Liability for Unpaid Community Association Assessments


Brevard County Real Estate News

Date Added: 2/26/2013

When property owners stop paying their mortgage, they typically stop paying community association assessments as well.  In fact, it is more likely that a property owner will not pay association assessments, believing incorrectly that the homestead provision of the Florida Constitution protects the property from forced sale by a condominium or homeowners association.  However, associations are given the right to lien property (even homestead) and foreclose on the lien.  Since it could take over two years to complete a mortgage foreclosure action, associations have been pursuing their own foreclosure in order to rent out the property in an effort to recoup some of the lost revenue resulting from property owners’ failure to pay the assessments. 

However, a recent court decision points out that the rent an association receives from taking title has a limited shelf life.  In Aventura Management, LLC v. Spiaggia Ocean Condominium Association, Inc., Case No. 3D11-2545, January 23, 2013, a condominium association took title to a unit via foreclosure of its lien for past due assessments and began renting out the unit.  Subsequently, the first mortgagee bank filed its foreclosure action and a third-party investor, Aventura Management, purchased the unit at the foreclosure sale.  The association attempted to collect from Aventura the past due assessments, late fees and interest that had accrued since the original owner defaulted.  The association maintained that as a third party purchaser, Aventura was responsible for all past due assessments up to the time it took title pursuant to Section 718.116(1)(a), Florida Statutes. The 3rd District Court of Appeal ruled that as an intervening owner, the association was also jointly and severally liable for the past due assessments when it was the owner. The majority decision opined that the Statute did not provide an exception to the joint and several liability for associations who take title to delinquent property.  As a result, the association could not collect from Aventura the past due assessments, late fees and interest that had accrued since the original owner defaulted.  There is a good dissenting opinion in this case written by Justice J. Shepherd which focused on statutory intent in an effort to assist associations and not the savvy investors who purchase property at the foreclosure sale.  However, the majority opinion is the portion of the opinion that controls.

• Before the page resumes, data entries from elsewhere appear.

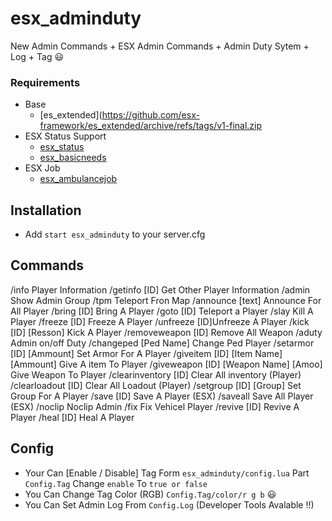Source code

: # esx_adminduty
New Admin Commands + ESX Admin Commands  + Admin Duty Sytem + Log + Tag 😃
### Requirements
* Base
  * [es_extended](https://github.com/esx-framework/es_extended/archive/refs/tags/v1-final.zip
* ESX Status Support
  * [esx_status](https://github.com/ESX-Org/esx_status)
  * [esx_basicneeds](https://github.com/esx-framework/esx_basicneeds)
* ESX Job
  * [esx_ambulancejob](https://github.com/esx-framework/esx_ambulancejob)
## Installation
- Add `start esx_adminduty` to your server.cfg  

## Commands
/info Player Information
/getinfo [ID] Get Other Player Information
/admin Show Admin Group
/tpm Teleport Fron Map
/announce [text] Announce For All Player
/bring [ID] Bring A Player
/goto [ID] Teleport a Player
/slay Kill A Player
/freeze [ID] Freeze A Player
/unfreeze [ID]Unfreeze A Player
/kick [ID] [Resson] Kick A Player
/removeweapon [ID] Remove All Weapon
/aduty Admin on/off Duty
/changeped [Ped Name] Change Ped Player
/setarmor [ID] [Ammount] Set Armor For A Player
/giveitem [ID] [Item Name] [Ammount] Give A item To Player
/giveweapon [ID] [Weapon Name] [Amoo] Give Weapon To Player
/clearinventory [ID] Clear All inventory (Player)
/clearloadout [ID] Clear All Loadout (Player)
/setgroup [ID] [Group] Set Group For A Player
/save [ID] Save A Player (ESX)
/saveall Save All Player (ESX)
/noclip Noclip Admin
 /fix Fix Vehicel Player
 /revive [ID] Revive A Player
 /heal [ID] Heal A Player
 
 
## Config
- Your Can [Enable / Disable] Tag Form `esx_adminduty/config.lua` Part `Config.Tag` Change `enable` To `true or false`
- You Can Change Tag Color (RGB) `Config.Tag/color/r g b` 😃
- You Can Set Admin Log From `Config.Log` (Developer Tools Avalable !!)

This case highlights the need to amend existing law to clarify that when an association (condominium, homeowner, or cooperative) takes title to a unit through its own lien foreclosure, the association does not become jointly and several liable for past due assessments and that an association can collect the past due assessments from the previous owner up to the time a new owner (other than the association) takes title to the unit.  Though this decision may give associations reason to pause, it should not mean that associations should not proceed with its own lien foreclosure.  As mentioned above, banks on average take more than 2 years to complete their own foreclosure action, a community association, by foreclosing its lien and taking title, can frequently collect large amounts of rent before the bank takes title back. The association must look at the facts and circumstances of each case in order to make an informed decision, and consult legal counsel in order to decide on the best course possible.